Hey everybody. I’ve been trying to figure this out for a couple weeks and I’ve had no luck…

I’m running a 10-year adjusted plus minus regression for NHL players similar to the one described at the end of this article (https://ownthepuck.wordpress.com/2017/01/21/hero-charts-frequently-asked-questions/) and this article (http://www.sloansportsconference.com/wp-content/uploads/2011/08/An-Improved-Adjusted-Plus-Minus-Statistic-for-NHL-Players.pdf). This is similar to basketball except offense and defense are separated in the regression (each shift is duplicated rather than giving offense a 1 and defense a -1… if that makes sense).

Does anyone have any suggestions for how to determine the time on ice (total minutes played) cutoff to use for including players in the regression? There needs to be a cutoff in a long term regression like this, but I have absolutely no idea how to determine it.
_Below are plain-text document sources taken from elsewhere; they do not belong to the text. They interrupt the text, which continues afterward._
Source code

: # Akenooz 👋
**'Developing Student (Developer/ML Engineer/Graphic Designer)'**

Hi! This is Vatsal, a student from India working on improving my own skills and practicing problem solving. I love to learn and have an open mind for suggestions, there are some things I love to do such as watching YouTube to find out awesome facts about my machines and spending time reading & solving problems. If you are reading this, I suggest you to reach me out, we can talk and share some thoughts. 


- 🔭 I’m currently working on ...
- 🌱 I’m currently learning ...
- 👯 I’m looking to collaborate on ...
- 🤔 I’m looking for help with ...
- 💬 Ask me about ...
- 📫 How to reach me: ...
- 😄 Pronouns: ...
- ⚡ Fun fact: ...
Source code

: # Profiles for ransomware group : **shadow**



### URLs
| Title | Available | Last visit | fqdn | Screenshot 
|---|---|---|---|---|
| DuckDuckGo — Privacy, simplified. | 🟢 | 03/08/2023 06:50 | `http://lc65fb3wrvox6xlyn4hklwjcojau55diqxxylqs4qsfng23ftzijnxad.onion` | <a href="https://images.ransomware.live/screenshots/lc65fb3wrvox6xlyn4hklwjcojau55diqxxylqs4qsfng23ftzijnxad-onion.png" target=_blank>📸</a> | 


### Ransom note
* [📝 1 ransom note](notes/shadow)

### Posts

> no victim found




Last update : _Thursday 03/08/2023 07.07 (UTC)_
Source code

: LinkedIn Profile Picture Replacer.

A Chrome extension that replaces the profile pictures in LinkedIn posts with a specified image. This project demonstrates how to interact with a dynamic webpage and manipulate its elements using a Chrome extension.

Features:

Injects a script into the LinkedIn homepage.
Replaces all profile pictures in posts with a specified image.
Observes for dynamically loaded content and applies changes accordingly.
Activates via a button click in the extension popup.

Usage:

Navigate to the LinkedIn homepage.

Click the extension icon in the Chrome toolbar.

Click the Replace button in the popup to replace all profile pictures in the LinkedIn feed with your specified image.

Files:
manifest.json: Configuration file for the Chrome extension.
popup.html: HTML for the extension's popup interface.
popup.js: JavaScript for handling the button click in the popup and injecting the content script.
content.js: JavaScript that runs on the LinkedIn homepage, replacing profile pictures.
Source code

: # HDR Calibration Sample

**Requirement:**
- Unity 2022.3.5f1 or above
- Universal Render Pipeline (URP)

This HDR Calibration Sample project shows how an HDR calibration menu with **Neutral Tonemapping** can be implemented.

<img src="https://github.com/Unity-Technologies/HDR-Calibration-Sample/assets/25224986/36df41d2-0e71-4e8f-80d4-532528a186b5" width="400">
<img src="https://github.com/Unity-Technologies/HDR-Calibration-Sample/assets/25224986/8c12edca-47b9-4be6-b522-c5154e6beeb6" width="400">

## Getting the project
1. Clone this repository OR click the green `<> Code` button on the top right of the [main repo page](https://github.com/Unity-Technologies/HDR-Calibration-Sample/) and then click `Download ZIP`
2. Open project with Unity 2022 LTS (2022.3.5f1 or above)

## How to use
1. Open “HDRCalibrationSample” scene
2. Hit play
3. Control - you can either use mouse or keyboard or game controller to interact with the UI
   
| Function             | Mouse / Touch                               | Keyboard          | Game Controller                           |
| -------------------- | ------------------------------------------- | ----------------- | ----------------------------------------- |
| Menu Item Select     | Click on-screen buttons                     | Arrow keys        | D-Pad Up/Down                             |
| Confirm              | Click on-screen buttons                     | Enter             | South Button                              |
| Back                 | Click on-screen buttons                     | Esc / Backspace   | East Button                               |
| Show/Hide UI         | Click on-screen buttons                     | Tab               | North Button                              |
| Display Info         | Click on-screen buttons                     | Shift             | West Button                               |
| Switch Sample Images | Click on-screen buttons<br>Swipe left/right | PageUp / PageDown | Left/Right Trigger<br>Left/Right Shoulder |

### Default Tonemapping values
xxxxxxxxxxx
To start I used a qualified definition that estimates the top 13 forwards and 7 defensemen from each team per season (4.1/5 minutes per team GP for F/D)… multiplied by 10. This produces 393 forwards and 218 defensemen for the 10-year regression (~3200 / 3900 total 5v5 minutes played). This seems a little too exclusive… the regression results have a mean that is higher than 0 and the sample skews higher than what you’d expect (my thought is I’m not including enough bad players due to the high minutes played threshold).

The only thing I’ve found to reference is the 14-year RAPM sample Daniel Meyers used for Box Plus Minus which included 960 players, but his method for determining this is not well explained (appears to be based on removing the prior from basketball RAPM).

Anyone have any suggestions?